It's 11pm. I've just put my boy down in his bed. He was "up" past his bedtime. But he wasn't really up, was he? He was sound asleep on me. I love that. I love that he's on such a good schedule that I lay him down in his bed awake and he just goes to sleep softly on his own. There is no trauma, from me or me. But I love even more that when he's with his momma he can break all the rules and it's perfectly ok. He'll fall fast asleep on me and not care at all that he's "out late" and possibly not even in a comfortable position.
I love that today as my step-dad was drilling into my tile there was horrific, ear-cracking racket and Trey didn't cry because I was holding him.
I love that earlier tonight when I turned out the light in his room after changing him and the house was dark, he just tried to look through the darkness inquisitively, not at all afraid. Catch is, he's actually quite afraid of the dark. Hates it. We learned that on Halloween when we tried to sit outside and pass out candy with him and he would not stop crying until we took him in. He reinforces this night-fear fact when he screams in his carseat at night but not during the day. That's why it struck me after the diaper change - we were in the dark but he didn't care because he was sitting up on my arm, perfectly natural, happy.

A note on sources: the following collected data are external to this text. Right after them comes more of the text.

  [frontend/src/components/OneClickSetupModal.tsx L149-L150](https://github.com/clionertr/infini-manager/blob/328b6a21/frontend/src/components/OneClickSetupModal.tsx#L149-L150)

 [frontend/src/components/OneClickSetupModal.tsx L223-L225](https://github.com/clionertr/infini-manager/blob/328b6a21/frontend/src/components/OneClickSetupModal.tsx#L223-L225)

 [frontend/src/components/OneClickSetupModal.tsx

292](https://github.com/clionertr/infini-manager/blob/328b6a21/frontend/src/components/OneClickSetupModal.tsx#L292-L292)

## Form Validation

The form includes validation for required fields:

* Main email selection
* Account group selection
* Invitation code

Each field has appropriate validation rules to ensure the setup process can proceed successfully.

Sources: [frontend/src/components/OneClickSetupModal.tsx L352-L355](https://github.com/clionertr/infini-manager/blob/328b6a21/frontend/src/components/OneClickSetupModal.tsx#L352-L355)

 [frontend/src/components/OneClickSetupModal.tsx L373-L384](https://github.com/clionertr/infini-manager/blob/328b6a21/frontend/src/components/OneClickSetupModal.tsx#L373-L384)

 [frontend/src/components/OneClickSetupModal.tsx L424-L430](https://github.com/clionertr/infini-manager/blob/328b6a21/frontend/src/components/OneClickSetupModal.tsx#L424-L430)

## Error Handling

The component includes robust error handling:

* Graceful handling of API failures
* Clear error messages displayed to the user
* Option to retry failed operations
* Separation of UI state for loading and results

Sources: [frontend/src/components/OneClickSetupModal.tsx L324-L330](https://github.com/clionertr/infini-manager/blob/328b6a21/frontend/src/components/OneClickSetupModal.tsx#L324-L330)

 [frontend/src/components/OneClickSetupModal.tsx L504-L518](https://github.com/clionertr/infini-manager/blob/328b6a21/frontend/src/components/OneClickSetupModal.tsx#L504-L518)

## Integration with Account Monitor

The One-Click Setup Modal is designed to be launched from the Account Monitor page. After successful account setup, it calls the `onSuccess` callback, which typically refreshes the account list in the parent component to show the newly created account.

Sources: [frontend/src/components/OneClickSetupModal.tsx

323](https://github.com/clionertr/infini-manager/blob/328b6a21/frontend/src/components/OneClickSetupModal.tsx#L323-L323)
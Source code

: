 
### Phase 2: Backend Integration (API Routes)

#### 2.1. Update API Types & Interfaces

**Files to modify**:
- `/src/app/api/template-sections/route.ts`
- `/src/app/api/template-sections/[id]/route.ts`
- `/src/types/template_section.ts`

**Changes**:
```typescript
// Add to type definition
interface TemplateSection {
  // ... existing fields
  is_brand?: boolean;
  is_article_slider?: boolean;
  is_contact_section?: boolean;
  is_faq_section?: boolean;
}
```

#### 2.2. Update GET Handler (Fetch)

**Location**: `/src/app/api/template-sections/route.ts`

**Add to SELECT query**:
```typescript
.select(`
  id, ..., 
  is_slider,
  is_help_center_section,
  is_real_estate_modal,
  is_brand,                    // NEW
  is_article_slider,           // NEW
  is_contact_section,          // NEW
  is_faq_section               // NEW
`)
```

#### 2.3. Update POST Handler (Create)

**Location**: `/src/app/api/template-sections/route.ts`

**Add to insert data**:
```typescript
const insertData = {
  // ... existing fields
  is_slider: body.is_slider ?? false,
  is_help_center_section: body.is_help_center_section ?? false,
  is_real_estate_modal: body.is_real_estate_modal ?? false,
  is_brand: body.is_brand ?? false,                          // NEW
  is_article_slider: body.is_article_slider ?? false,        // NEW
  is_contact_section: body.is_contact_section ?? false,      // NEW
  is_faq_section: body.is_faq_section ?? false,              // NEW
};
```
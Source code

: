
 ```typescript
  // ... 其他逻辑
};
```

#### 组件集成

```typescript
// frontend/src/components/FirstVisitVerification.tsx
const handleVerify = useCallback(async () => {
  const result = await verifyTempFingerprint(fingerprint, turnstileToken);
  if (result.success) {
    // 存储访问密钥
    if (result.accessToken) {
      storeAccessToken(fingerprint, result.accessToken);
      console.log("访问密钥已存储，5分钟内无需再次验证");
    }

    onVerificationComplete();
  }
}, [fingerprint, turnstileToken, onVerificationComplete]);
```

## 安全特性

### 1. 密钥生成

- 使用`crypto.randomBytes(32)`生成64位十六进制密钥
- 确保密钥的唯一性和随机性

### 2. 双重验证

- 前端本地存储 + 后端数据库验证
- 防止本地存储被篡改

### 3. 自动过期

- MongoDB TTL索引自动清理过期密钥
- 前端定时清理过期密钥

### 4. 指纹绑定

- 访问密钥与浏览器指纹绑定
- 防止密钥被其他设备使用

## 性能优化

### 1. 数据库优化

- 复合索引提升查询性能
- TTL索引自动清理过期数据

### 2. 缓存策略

I love this kid. I love each and every scenario. What does this have to do with Jackson or Claire? Without them, I would not be able to experience life in this level. They ripped my heart out. Shredded it (sorry, kids, it's true). I have never been so broken. But as I bet other baby loss moms know, these special babies don't just take. They give you something back; a new and different heart. It processes life more deeply. It can hold more of others' sorrows. It can swell with pride or happiness for the raw, human parts of life. My new heart beats heartily for my baby Trey, and I am so thankful for him tonight. I'm thankful to get a baby after the losses because I know what's important now, and I think it's helped me be a better mother than I was before. We have simplified. Continue to do so. We spend energy on the most important instead of least important things.
What a special little guy. Does he know what he means to my family? If he could only remember life before he came he would see how much more angry and somber my son was, how erratic my daughter was. We ask our kids each day what is their favorite part of the day. Tonight my daughter said seeing Trey: "Of course that's my favorite part of every day- T-bone. He's so sweet!" Then she made funny noises to him and smiled and gushed all over him. He's like the ultimate cake topper to our family!
**Side note - last night I picked up a book we've had for years that my husband just took off the shelf to read. I read one page. There were two characters on the page. Can you guess their names? Jack and Claire. It was a coincidence maybe. But it was sweet for me. I love those babies. I felt a connection with them when I read that one page.
7 comments:
I can so relate to this post. Hannah melts my heart everyday, she is the miracle after Jeremiah and then there is Calah. She is so sweet too coming after my three miscarriages. It is amazing how life is not taken for granted anymore after the baby losses. I am so touched and happy that you are finding happiness again.
Thank you. I love to hear such gratitude.
I only wish I could find a way to have such gratitude for my children without having to walk such a heartbreaking road, but I don't know if it's possible. Every once in a while I skip around from your blog to other "baby loss" blogs you link to and read their stories, cry my eyes out, and then go into my kids rooms and give them extra hugs, kisses, and I love you's and pray that I never have to endure their loss. I guess that's the closest I can get. I don't doubt for a second that you are an incredible mom, and what a great place to be in when you appreciate your children so much. I feel envy for you on one level but sorrow for you on another. I pray that Heavenly Father only enriches your life from here on out!
It is sad that it's so true what a loss of a baby can do to your heart and soul. While I was reading that I was watching my two smallest kids(babies) play with each toher and thought that they may have not been here yet had I not lost Kooper. I also wouldn't have appreciated them as much and realized how each and every baby truly is a miracle!
"these special babies don't just take. They give you something back; a new and different heart."
thank you for this
That was so well said Kelly.
I love that post. I have been thinking about that a lot since I lost my baby. I am a new person. It is true, I have a new heart, and I can love so much better than I could before. I appreciate my living children more than I did. Thank you for that post! I needed that.